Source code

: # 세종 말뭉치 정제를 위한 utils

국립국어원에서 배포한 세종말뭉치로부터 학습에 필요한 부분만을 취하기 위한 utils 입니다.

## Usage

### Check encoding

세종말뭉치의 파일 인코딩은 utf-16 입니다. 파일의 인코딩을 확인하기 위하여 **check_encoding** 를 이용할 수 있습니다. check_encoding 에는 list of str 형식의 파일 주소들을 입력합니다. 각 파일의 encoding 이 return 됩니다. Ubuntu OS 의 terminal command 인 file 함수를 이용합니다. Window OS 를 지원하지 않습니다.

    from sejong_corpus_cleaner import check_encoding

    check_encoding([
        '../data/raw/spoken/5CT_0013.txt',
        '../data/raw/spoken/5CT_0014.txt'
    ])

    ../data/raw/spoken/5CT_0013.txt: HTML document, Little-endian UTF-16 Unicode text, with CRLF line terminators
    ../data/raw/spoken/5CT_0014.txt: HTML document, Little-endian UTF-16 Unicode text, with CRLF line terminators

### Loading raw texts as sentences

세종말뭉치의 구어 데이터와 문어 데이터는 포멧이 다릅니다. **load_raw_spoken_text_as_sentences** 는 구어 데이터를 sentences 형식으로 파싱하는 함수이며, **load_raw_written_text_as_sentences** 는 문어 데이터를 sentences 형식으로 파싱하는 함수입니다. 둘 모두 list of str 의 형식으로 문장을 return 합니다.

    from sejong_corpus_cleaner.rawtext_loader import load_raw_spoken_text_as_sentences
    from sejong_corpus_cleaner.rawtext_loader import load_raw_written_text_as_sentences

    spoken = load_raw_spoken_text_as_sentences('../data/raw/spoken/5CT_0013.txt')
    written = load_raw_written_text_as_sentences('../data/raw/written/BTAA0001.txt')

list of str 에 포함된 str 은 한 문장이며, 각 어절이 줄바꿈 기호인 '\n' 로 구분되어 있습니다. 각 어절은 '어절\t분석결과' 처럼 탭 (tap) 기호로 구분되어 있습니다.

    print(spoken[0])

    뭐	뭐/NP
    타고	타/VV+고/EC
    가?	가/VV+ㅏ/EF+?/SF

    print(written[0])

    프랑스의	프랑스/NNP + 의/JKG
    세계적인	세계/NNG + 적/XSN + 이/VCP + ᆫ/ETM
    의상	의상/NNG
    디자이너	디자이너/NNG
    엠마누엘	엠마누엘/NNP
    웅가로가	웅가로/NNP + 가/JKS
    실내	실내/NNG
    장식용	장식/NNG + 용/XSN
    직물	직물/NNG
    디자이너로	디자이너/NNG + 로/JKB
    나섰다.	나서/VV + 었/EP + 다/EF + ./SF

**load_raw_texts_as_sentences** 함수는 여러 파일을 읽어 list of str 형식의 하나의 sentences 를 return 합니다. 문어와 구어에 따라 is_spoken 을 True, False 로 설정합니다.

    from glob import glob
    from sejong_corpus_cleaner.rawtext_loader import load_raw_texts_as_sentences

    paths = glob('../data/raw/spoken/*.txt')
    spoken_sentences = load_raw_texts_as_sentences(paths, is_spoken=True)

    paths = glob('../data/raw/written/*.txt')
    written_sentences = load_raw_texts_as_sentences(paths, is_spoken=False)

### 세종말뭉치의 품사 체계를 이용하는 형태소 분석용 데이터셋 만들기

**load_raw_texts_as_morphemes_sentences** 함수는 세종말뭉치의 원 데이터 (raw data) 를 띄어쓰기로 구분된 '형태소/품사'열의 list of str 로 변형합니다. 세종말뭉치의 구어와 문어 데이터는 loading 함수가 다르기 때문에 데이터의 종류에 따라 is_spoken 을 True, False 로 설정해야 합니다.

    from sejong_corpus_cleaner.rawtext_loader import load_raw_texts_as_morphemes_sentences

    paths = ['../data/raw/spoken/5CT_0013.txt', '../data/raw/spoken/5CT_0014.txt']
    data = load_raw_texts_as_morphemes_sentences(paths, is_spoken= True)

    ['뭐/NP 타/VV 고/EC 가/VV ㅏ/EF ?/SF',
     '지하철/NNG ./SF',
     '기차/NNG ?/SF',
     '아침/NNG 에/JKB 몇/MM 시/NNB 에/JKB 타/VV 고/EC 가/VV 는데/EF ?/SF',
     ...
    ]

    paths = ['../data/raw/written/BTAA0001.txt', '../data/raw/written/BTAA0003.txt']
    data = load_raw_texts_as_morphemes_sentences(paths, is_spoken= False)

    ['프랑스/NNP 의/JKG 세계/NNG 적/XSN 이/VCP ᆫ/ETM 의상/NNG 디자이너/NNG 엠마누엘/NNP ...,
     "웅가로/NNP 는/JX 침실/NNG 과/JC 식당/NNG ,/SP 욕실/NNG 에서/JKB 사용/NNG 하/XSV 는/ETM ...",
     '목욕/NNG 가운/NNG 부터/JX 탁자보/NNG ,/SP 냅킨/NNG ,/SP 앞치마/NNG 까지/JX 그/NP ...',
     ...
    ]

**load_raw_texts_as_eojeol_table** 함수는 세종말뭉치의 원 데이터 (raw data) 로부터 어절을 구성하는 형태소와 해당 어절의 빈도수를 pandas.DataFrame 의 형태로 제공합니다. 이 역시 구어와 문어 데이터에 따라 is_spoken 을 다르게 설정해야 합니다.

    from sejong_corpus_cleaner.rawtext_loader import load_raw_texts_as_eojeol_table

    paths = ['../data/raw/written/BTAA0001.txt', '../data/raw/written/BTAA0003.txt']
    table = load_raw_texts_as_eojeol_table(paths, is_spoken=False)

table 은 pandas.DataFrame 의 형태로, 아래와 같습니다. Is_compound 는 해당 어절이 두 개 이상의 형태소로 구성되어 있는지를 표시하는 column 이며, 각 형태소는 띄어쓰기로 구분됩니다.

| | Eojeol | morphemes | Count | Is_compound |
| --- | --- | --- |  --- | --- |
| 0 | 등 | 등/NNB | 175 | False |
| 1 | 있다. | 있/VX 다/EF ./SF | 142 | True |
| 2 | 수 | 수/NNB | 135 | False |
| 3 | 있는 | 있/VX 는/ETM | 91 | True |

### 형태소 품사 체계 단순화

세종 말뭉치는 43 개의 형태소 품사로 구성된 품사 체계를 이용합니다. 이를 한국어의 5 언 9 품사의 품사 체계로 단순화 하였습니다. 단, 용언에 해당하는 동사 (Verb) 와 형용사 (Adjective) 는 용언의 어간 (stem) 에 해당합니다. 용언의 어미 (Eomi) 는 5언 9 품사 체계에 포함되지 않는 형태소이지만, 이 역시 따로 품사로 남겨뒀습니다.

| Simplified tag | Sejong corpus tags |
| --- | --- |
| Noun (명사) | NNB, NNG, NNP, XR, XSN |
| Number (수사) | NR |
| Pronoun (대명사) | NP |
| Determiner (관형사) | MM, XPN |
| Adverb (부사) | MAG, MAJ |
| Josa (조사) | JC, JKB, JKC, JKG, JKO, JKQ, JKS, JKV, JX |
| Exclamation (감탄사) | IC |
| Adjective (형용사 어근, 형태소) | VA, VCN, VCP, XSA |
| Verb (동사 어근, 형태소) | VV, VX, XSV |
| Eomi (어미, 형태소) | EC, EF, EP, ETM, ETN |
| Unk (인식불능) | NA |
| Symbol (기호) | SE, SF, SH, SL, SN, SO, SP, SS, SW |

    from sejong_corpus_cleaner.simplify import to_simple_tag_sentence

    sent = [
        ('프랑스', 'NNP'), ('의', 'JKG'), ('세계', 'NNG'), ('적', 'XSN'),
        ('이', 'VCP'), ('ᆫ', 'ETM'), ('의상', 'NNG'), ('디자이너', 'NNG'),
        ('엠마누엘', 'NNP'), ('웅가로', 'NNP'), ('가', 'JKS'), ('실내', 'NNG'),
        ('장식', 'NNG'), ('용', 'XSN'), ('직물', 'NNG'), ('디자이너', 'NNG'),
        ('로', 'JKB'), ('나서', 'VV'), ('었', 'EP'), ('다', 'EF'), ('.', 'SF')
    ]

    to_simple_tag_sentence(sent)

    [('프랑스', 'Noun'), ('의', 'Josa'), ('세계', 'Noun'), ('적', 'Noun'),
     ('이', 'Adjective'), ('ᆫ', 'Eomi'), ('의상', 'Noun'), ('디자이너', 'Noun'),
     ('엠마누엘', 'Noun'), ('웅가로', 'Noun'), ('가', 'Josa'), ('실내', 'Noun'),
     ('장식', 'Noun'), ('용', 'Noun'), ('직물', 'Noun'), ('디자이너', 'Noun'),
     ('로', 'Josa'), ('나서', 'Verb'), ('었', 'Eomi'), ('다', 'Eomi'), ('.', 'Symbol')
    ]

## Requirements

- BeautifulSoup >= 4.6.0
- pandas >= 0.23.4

▸ **Prompt**
Copy out the line holding "NNP, XR, XSN |". Then copy every later line of the data, unchanged, through the last one.

▸ **Result for this task**
| Noun (명사) | NNB, NNG, NNP, XR, XSN |
| Number (수사) | NR |
| Pronoun (대명사) | NP |
| Determiner (관형사) | MM, XPN |
| Adverb (부사) | MAG, MAJ |
| Josa (조사) | JC, JKB, JKC, JKG, JKO, JKQ, JKS, JKV, JX |
| Exclamation (감탄사) | IC |
| Adjective (형용사 어근, 형태소) | VA, VCN, VCP, XSA |
| Verb (동사 어근, 형태소) | VV, VX, XSV |
| Eomi (어미, 형태소) | EC, EF, EP, ETM, ETN |
| Unk (인식불능) | NA |
| Symbol (기호) | SE, SF, SH, SL, SN, SO, SP, SS, SW |

    from sejong_corpus_cleaner.simplify import to_simple_tag_sentence

    sent = [
        ('프랑스', 'NNP'), ('의', 'JKG'), ('세계', 'NNG'), ('적', 'XSN'),
        ('이', 'VCP'), ('ᆫ', 'ETM'), ('의상', 'NNG'), ('디자이너', 'NNG'),
        ('엠마누엘', 'NNP'), ('웅가로', 'NNP'), ('가', 'JKS'), ('실내', 'NNG'),
        ('장식', 'NNG'), ('용', 'XSN'), ('직물', 'NNG'), ('디자이너', 'NNG'),
        ('로', 'JKB'), ('나서', 'VV'), ('었', 'EP'), ('다', 'EF'), ('.', 'SF')
    ]

    to_simple_tag_sentence(sent)

    [('프랑스', 'Noun'), ('의', 'Josa'), ('세계', 'Noun'), ('적', 'Noun'),
     ('이', 'Adjective'), ('ᆫ', 'Eomi'), ('의상', 'Noun'), ('디자이너', 'Noun'),
     ('엠마누엘', 'Noun'), ('웅가로', 'Noun'), ('가', 'Josa'), ('실내', 'Noun'),
     ('장식', 'Noun'), ('용', 'Noun'), ('직물', 'Noun'), ('디자이너', 'Noun'),
     ('로', 'Josa'), ('나서', 'Verb'), ('었', 'Eomi'), ('다', 'Eomi'), ('.', 'Symbol')
    ]

## Requirements

- BeautifulSoup >= 4.6.0
- pandas >= 0.23.4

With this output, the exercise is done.